Oh yeah. Anyway, I was talking to him the other day, and it’s funny… just probably 5 years ago, if you wanted to play shows and be in electronic music, you had to bust your ass and play small, shitty shows, and go on horrible van tours making no money. You had to really grind and learn how to DJ, you know what I mean?
And nowadays, with the internet, you don’t have to really do any of that anymore. And you have all these kids, including me, that get so much attention online with their music, and we get to skip all the learning and grinding DJ phase. We get to go straight to the shows, which is cool, but you don’t have that experience, you know? I guess that’s one of the benefits of busting your ass like that is that you’ll definitely be a great DJ and performer by the time you’re getting somewhere. But with us… I mean, I’ve probably played like, 15 actual shows. That’s not a lot at all.
What have been some of the things you’ve picked up that you wish you’d known before you started performing? Do you have to go into a different headspace to perform?
Yeah, I mean sometimes I kind of have to force myself to get hype. Because the crowd relies on you—if you’re not hype, they won’t get hype. And sometimes you just don’t want to get hype, you’re just tired, you don’t wanna do it. But you have to force yourself to do it sometimes. There’s a lot that I wish I’d known before going into this. I like playing shows that go really well, but I can always identify what could’ve gone better, and learn from that.
That’s a good thing, to take that away and be present, and analyze your performance. I think it’s interesting you say that about electronic producers, especially now. I can see some of that, but I think in a way there are a very specific set of challenges coming for people trying to break into the industry now. There’s so much accessibility, you can jump in and get noticed, but it’s finding a way to… not only to get noticed, but to have longevity as well.
Oh yeah, because dude, it’s so saturated right now. There’s people doing their thing, and you know I’d never hate on anyone doing their thing, but if they’re not trying to push…. there’s two kinds of people.

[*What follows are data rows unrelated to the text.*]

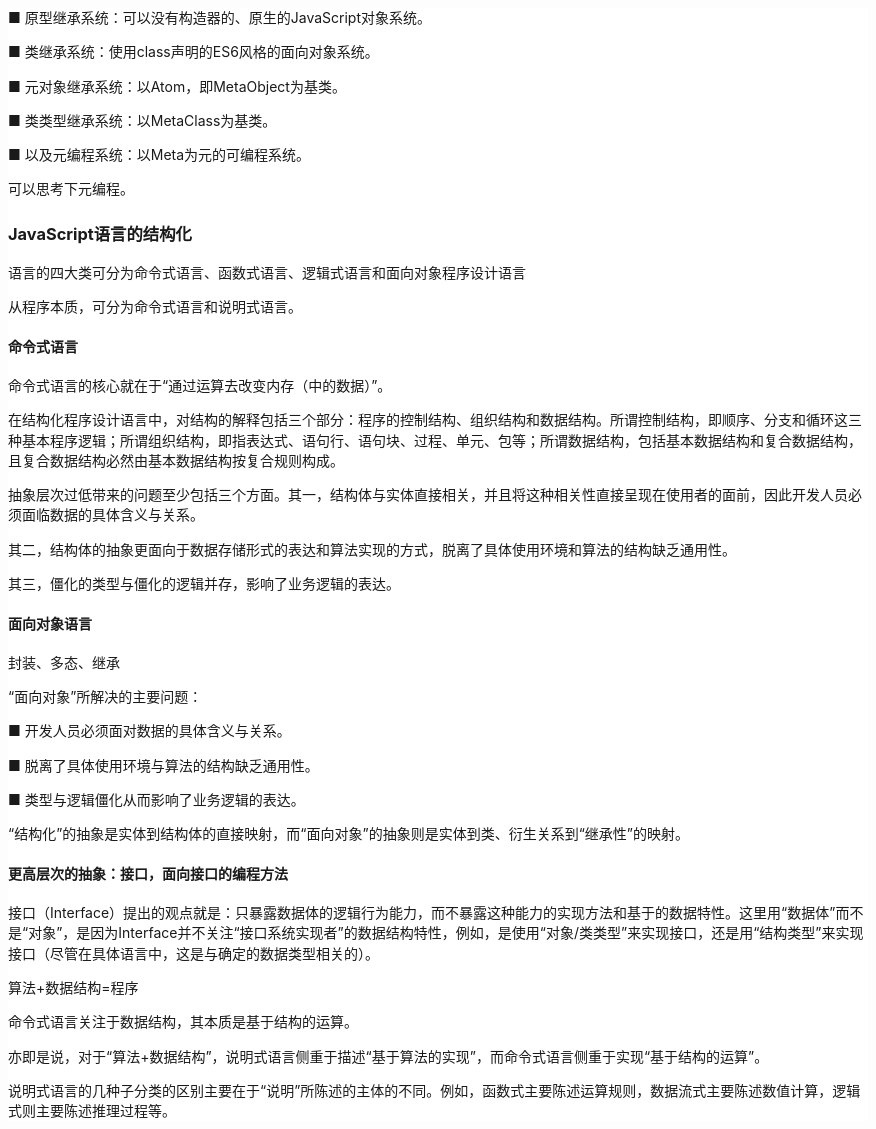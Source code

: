 

■ 原型继承系统：可以没有构造器的、原生的JavaScript对象系统。

■ 类继承系统：使用class声明的ES6风格的面向对象系统。

■ 元对象继承系统：以Atom，即MetaObject为基类。

■ 类类型继承系统：以MetaClass为基类。

■ 以及元编程系统：以Meta为元的可编程系统。



可以思考下元编程。



### JavaScript语言的结构化

语言的四大类可分为命令式语言、函数式语言、逻辑式语言和面向对象程序设计语言

从程序本质，可分为命令式语言和说明式语言。

#### 命令式语言

命令式语言的核心就在于“通过运算去改变内存（中的数据）”。

在结构化程序设计语言中，对结构的解释包括三个部分：程序的控制结构、组织结构和数据结构。所谓控制结构，即顺序、分支和循环这三种基本程序逻辑；所谓组织结构，即指表达式、语句行、语句块、过程、单元、包等；所谓数据结构，包括基本数据结构和复合数据结构，且复合数据结构必然由基本数据结构按复合规则构成。

抽象层次过低带来的问题至少包括三个方面。其一，结构体与实体直接相关，并且将这种相关性直接呈现在使用者的面前，因此开发人员必须面临数据的具体含义与关系。

其二，结构体的抽象更面向于数据存储形式的表达和算法实现的方式，脱离了具体使用环境和算法的结构缺乏通用性。

其三，僵化的类型与僵化的逻辑并存，影响了业务逻辑的表达。

#### 面向对象语言

封装、多态、继承

“面向对象”所解决的主要问题：

■ 开发人员必须面对数据的具体含义与关系。

■ 脱离了具体使用环境与算法的结构缺乏通用性。

■ 类型与逻辑僵化从而影响了业务逻辑的表达。

“结构化”的抽象是实体到结构体的直接映射，而“面向对象”的抽象则是实体到类、衍生关系到“继承性”的映射。

#### 更高层次的抽象：接口，面向接口的编程方法

接口（Interface）提出的观点就是：只暴露数据体的逻辑行为能力，而不暴露这种能力的实现方法和基于的数据特性。这里用“数据体”而不是“对象”，是因为Interface并不关注“接口系统实现者”的数据结构特性，例如，是使用“对象/类类型”来实现接口，还是用“结构类型”来实现接口（尽管在具体语言中，这是与确定的数据类型相关的）。

算法+数据结构=程序

命令式语言关注于数据结构，其本质是基于结构的运算。

亦即是说，对于“算法+数据结构”，说明式语言侧重于描述“基于算法的实现”，而命令式语言侧重于实现“基于结构的运算”。

说明式语言的几种子分类的区别主要在于“说明”所陈述的主体的不同。例如，函数式主要陈述运算规则，数据流式主要陈述数值计算，逻辑式则主要陈述推理过程等。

There’s people who push culture forward and pioneer new sounds, and then there’s the people that profit off of what other people have pioneered for them. I try to stay away from anyone that remotely resembles that.
You’re doing a lot, you’re producing for so many artists, and because of that, I think that can only mean good things for you and your career. Whereas there are other artists that I hear on Soundcloud and I think, “This sounds like every single song I’ve heard for five years.”
Thank you. I’m never trying to sound pretentious, but… at least I try. I fuck with anyone that tries to be original. It’s like you were saying about longevity—longevity is like, Porter Robinson, or Flume. They could disappear for 10 years and come back and everyone would still be waiting for them.
Yeah, I think about that a lot actually. Like, who will be our… rockstars, for lack of a better term, in electronic music? There’s really very few. And there’s not that many true rockstars from the past, but I would say there’s a lot of people who are just mid-level, marginally famous within a certain subgroup of electronic music. I was just at a show, and all the performers were really good, but I don’t really think that in another five years, they will have advanced very much in terms of venue, or what they’re doing.
YUUUUP. It all starts with the music.
It does! Yeah!
There’s so many people who were poppin’ off, like when trap was a thing, and 5% of those people actually evolved, and like you said, the other ones are still playing the same size venues and making the same subpar 2010 trap.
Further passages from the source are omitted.